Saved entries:
......

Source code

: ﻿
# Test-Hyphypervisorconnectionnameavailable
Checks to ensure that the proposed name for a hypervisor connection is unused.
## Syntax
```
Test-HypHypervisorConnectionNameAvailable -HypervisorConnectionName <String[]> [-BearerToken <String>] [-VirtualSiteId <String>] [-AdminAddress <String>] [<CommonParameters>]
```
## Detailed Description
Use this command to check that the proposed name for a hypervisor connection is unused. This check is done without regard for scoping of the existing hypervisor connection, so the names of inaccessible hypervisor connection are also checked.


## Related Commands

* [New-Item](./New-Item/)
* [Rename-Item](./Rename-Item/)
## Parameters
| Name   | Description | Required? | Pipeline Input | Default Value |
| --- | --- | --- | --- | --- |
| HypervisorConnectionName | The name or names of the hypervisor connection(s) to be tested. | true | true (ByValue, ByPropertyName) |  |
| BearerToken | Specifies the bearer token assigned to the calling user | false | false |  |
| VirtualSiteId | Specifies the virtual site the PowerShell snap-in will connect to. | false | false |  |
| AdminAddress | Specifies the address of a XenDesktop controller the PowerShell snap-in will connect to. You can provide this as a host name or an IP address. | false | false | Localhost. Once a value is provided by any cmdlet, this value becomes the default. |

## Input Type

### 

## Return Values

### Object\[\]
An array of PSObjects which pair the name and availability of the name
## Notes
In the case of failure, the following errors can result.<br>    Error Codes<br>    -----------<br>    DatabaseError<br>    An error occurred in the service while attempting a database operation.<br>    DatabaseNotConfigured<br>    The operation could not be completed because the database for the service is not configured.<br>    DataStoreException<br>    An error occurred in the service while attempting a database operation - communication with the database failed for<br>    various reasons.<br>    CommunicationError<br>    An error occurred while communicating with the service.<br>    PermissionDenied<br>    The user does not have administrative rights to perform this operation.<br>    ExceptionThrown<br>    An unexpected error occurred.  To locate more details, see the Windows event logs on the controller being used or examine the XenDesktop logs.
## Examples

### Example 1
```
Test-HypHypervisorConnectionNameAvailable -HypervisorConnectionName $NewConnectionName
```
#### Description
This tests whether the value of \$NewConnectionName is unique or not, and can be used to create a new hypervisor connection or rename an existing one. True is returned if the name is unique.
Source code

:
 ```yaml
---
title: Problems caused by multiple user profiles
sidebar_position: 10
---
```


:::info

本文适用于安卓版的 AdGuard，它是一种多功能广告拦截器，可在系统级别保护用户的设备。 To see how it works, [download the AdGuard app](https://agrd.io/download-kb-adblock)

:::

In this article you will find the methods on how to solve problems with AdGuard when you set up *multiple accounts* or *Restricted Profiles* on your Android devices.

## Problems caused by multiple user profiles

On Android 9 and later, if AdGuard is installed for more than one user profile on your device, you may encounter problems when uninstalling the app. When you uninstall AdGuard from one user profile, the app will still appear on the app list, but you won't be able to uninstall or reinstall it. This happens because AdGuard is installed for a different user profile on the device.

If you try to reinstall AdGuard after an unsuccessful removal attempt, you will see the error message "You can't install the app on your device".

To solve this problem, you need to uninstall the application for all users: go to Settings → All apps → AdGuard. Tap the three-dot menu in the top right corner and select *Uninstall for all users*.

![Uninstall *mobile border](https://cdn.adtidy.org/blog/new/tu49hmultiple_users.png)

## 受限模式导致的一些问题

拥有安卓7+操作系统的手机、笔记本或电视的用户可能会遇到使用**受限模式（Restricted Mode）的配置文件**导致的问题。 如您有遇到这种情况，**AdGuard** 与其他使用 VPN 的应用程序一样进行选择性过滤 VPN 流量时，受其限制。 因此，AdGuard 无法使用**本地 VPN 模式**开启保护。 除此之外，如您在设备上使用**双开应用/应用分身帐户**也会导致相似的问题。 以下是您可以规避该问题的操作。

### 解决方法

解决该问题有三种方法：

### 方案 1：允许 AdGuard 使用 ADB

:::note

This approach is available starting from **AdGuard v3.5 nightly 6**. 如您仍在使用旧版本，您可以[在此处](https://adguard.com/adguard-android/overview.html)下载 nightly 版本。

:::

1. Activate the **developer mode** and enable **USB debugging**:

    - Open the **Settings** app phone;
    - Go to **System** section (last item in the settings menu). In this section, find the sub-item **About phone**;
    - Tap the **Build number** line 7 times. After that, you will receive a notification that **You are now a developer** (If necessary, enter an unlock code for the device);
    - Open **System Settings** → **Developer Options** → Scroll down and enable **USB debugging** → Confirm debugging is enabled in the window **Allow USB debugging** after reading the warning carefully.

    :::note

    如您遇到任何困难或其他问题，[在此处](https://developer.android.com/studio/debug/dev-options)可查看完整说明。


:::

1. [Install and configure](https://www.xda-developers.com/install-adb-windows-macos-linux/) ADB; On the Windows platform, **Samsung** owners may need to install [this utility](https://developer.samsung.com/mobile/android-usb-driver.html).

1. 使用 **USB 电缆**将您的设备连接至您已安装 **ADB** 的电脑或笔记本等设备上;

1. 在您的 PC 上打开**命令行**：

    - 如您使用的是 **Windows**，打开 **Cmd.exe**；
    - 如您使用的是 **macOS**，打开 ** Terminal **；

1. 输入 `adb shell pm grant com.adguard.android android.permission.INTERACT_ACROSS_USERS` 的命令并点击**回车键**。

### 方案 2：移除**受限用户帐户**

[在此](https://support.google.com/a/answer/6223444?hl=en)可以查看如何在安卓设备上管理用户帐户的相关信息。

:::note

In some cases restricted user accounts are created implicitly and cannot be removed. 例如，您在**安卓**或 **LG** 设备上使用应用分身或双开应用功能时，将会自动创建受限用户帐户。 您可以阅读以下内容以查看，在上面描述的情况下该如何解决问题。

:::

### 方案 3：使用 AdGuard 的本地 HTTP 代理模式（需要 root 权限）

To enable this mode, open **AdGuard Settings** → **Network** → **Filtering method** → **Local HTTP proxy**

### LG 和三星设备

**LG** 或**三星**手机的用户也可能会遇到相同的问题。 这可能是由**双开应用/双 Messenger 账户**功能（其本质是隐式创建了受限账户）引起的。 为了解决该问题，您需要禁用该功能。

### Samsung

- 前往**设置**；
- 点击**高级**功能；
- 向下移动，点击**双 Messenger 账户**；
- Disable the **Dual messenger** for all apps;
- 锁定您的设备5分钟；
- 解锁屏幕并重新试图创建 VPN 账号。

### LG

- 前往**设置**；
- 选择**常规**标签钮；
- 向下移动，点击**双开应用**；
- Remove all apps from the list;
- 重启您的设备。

......

Copy exactly. The range runs from the line containing "[在此](https://s" through the last line of the data.

[Exercise answer]:
[在此](https://support.google.com/a/answer/6223444?hl=en)可以查看如何在安卓设备上管理用户帐户的相关信息。

:::note

In some cases restricted user accounts are created implicitly and cannot be removed. 例如，您在**安卓**或 **LG** 设备上使用应用分身或双开应用功能时，将会自动创建受限用户帐户。 您可以阅读以下内容以查看，在上面描述的情况下该如何解决问题。

:::

### 方案 3：使用 AdGuard 的本地 HTTP 代理模式（需要 root 权限）

To enable this mode, open **AdGuard Settings** → **Network** → **Filtering method** → **Local HTTP proxy**

### LG 和三星设备

**LG** 或**三星**手机的用户也可能会遇到相同的问题。 这可能是由**双开应用/双 Messenger 账户**功能（其本质是隐式创建了受限账户）引起的。 为了解决该问题，您需要禁用该功能。

### Samsung

- 前往**设置**；
- 点击**高级**功能；
- 向下移动，点击**双 Messenger 账户**；
- Disable the **Dual messenger** for all apps;
- 锁定您的设备5分钟；
- 解锁屏幕并重新试图创建 VPN 账号。

### LG

- 前往**设置**；
- 选择**常规**标签钮；
- 向下移动，点击**双开应用**；
- Remove all apps from the list;
- 重启您的设备。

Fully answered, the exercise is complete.